Chuck Rozanski thought
that Phil Seuling’s ultimate problem was…Phil Seuling. “Phil was probably
borderline-brilliant,” Rozanski says. “But he had blind spots. Phil had faith
in himself, probably too much faith. He could make errors with a shocking order
of magnitude. You could sit there and argue with him and try to point out where
his errors were, and not get anywhere with him. He believed in his own vision.”
Seuling’s critical error
happened shortly after the Irjax suit. All distributors had to move to doing
their own pick-and-pack, and one of Seagate’s employees started falling behind
in billing the stores for freight. Rozanski tried to tell Seuling that he was
shipping the books for free to stores, but Seuling wouldn’t listen. Over a
year’s worth of shipments went out without Seagate charging for shipping before
Seuling checked his records. His response? He sent all his accounts a full
year’s freight bill at once.
“They
walked,” Rozanski says. “Overnight, Seagate lost a huge percentage of their
accounts, because Phil tried to get all this freight money at once. First he
wouldn’t listen. Then, when he found there was an internal problem, he
overreacted. Any other rational person would have tried to figure out a way to
recover this money without losing their accounts. But Phil saw the world in
black-and-white. Instead of trying to get paid over time or whatever, he just
sent ’em all a bill. That was the nature of Phil Seuling. Brilliant on one
hand, but so stubborn on the other.”
Seagate was starting to
winnow away, as distributors including a new contender called Diamond were
starting to rise. Seuling was starting to winnow away as well.
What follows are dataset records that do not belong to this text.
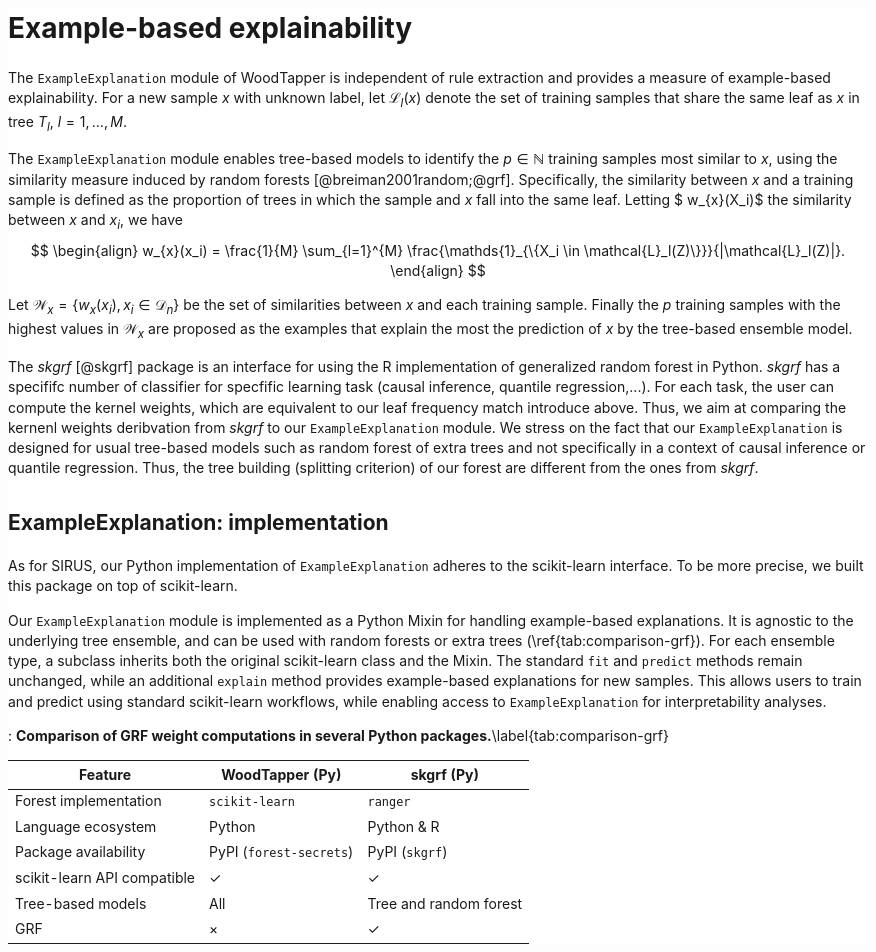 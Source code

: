 # Example-based explainability
The $\texttt{ExampleExplanation}$ module of WoodTapper is independent of rule extraction and provides a measure of example-based explainability. For a new sample $x$ with unknown label, let $\mathcal{L}_l(x)$ denote the set of training samples that share the same leaf as $x$ in tree $T_l$, $l = 1, \dots, M$.

The $\texttt{ExampleExplanation}$ module enables tree-based models to identify the $p \in \mathds{N}$ training samples most similar to $x$, using the similarity measure induced by random forests [@breiman2001random;@grf]. Specifically, the similarity between $x$ and a training sample is defined as the proportion of trees in which the sample and $x$ fall into the same leaf. Letting $ w_{x}(X_i)$ the similarity between $x$ and $x_i$, we have
$$
\begin{align}
    w_{x}(x_i) = \frac{1}{M} \sum_{l=1}^{M} \frac{\mathds{1}_{\{X_i \in \mathcal{L}_l(Z)\}}}{|\mathcal{L}_l(Z)|}.
\end{align}
$$


Let $\mathcal{W}_{x} = \left\{ w_{x}(x_i), x_i \in \mathcal{D}_n\right\}$ be the set of similarities between $x$ and each training sample. Finally the $p$ training samples with the  highest values in $\mathcal{W}_{x}$ are proposed as the examples that explain the most the prediction of $x$ by the tree-based ensemble model.

The $\textit{skgrf}$ [@skgrf] package is an interface for using the R implementation of generalized random forest in Python. $\textit{skgrf}$ has a specififc number of classifier for specfific learning task (causal inference, quantile regression,...). For each task, the user can compute the kernel weights, which are equivalent to our leaf frequency match introduce above. Thus, we aim at comparing the kernenl weights deribvation from $\textit{skgrf}$ to our $\texttt{ExampleExplanation}$ module. We stress on the fact that our $\texttt{ExampleExplanation}$ is designed for usual tree-based models such as random forest of extra trees and not specifically in a context of causal inference or quantile regression. Thus, the tree building (splitting criterion) of our forest are different from the ones from $\textit{skgrf}$.

## ExampleExplanation: implementation
As for SIRUS, our Python implementation of $\texttt{ExampleExplanation}$ adheres to the scikit-learn interface. To be more precise, we built this package on top of scikit-learn.


Our $\texttt{ExampleExplanation}$ module is implemented as a Python Mixin for handling example-based explanations. It is agnostic to the underlying tree ensemble, and can be used with random forests or extra trees (\ref{tab:comparison-grf}). For each ensemble type, a subclass inherits both the original scikit-learn class and the Mixin. The standard $\texttt{fit}$ and $\texttt{predict}$ methods remain unchanged, while an additional $\texttt{explain}$ method provides example-based explanations for new samples. This allows users to train and predict using standard scikit-learn workflows, while enabling access to $\texttt{ExampleExplanation}$ for interpretability analyses.

: **Comparison of GRF weight computations in several Python packages.**\label{tab:comparison-grf}

| **Feature**              | **WoodTapper (Py)**             | **skgrf (Py)**            |
|---------------------------|----------------------------------|----------------------------|
| Forest implementation     | `scikit-learn`                  | `ranger`                   |
| Language ecosystem        | Python                          | Python & R                 |
| Package availability      | PyPI (`forest-secrets`)         | PyPI (`skgrf`)             |
| scikit-learn API compatible | $\checkmark$                            | $\checkmark$                         |
| Tree-based models         | All                             | Tree and random forest     |
| GRF                       | $\times$                               | $\checkmark$                        |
He had a rare
liver disorder, and was looking jaundiced, losing weight. Seuling missed one of
the annual distributor meetings, and as news of his illness rippled through the
room, his fellow distributors and publishers grew quiet. “It definitely cooled the ardor of that meeting,” Dick
Giordano recalls. “A thin, subdued shadow of his former self showed up at the
next meeting, but the fire was gone. And a little later, so was Phil.”
On August 21, 1984, at
the age of 50 years, Phil Seuling died. Seagate died with him.
All that’s left is
legacy, and that legacy is a massive one. “I don’t think comics history would have gone the way it did
without him,” says Denny O’Neil. “And the way it did go is a healthy one. As a
business, I don’t think you’d have the recognition for comics, and thus these
umpteen-billion dollar comic movies. And the comic stores that cropped up
around his idea created a marketplace, which could be a marketplace for
anything. As an art form, comics are, by God, real capital-A Art. That’s all at
least partially because of Phil Seuling.”
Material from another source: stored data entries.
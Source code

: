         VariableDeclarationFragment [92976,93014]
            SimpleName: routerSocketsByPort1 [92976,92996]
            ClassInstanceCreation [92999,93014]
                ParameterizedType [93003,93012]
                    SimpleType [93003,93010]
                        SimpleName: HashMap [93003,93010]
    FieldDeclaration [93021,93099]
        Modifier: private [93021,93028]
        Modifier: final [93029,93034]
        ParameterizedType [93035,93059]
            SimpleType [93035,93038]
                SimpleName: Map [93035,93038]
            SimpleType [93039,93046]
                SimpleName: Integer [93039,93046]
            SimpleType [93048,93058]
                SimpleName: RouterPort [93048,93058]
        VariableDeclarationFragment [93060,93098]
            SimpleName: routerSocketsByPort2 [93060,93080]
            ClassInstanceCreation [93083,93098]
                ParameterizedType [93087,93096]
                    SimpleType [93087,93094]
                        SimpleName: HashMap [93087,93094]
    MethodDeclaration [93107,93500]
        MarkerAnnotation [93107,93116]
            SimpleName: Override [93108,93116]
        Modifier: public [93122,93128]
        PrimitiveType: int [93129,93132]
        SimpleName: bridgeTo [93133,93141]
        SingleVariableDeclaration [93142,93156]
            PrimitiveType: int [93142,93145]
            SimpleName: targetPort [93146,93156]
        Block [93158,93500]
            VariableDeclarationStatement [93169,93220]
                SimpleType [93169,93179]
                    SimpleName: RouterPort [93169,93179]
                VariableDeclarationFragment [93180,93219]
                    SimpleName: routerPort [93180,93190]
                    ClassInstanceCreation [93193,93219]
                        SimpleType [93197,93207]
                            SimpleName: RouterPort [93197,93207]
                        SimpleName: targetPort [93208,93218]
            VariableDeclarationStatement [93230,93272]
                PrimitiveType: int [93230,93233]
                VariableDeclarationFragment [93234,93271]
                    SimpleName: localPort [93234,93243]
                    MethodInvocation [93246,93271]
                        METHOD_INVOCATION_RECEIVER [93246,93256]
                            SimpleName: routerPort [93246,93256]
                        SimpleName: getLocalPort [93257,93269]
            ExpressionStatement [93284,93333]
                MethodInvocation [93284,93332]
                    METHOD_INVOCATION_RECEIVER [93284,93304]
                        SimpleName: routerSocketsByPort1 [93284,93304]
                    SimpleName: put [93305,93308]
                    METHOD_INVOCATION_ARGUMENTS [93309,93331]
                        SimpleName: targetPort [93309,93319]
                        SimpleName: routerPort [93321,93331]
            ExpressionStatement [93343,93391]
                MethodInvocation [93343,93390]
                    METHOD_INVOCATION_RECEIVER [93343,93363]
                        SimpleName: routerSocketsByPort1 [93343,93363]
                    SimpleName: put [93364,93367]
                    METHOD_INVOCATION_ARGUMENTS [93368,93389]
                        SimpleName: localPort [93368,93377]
Dave Sim witnessed Phil Seuling’s fall, but he also recalls sending Seuling a sample copy of Cerebus #1 back in 1977, and a request that maybe Seagate might be
able to move 500 copies. Seuling calling almost immediately with an order for
1000 copies.
“He was a person of boundless generosity and warm open-heartedness,
larger than life,” Sim says. “For all his faults and foibles, he remains a
large and significant presence in the history of the comics medium, literally
the man ‘without whom….’ No one who met him or spent any time with him could
ever forget him. And I doubt anyone who came to the point of parting ways with
him did so without a large and enduring sense of regret at the loss.”
You should know. You should turn in direction of Seagate and
mouth that word of thanks. Because Phil Seuling’s legacy lives on. “He helped popularize comics,
get people interested. For people who were already interested, he helped make
them part of a community as well with his conventions,” says Bud Plant. “For
years, when San Diego was just a minor blip, his convention in New York was the
Mecca. That’s a great effect he had as well. The stores became a meeting place,
too. He built community.”
“I
remember him as a friend,” Chuck Rozanski says. “And I remember him as sort of
a flawed genius. He created so much good in his lifetime that none of us
collectively can thank him enough for the great things that he did.”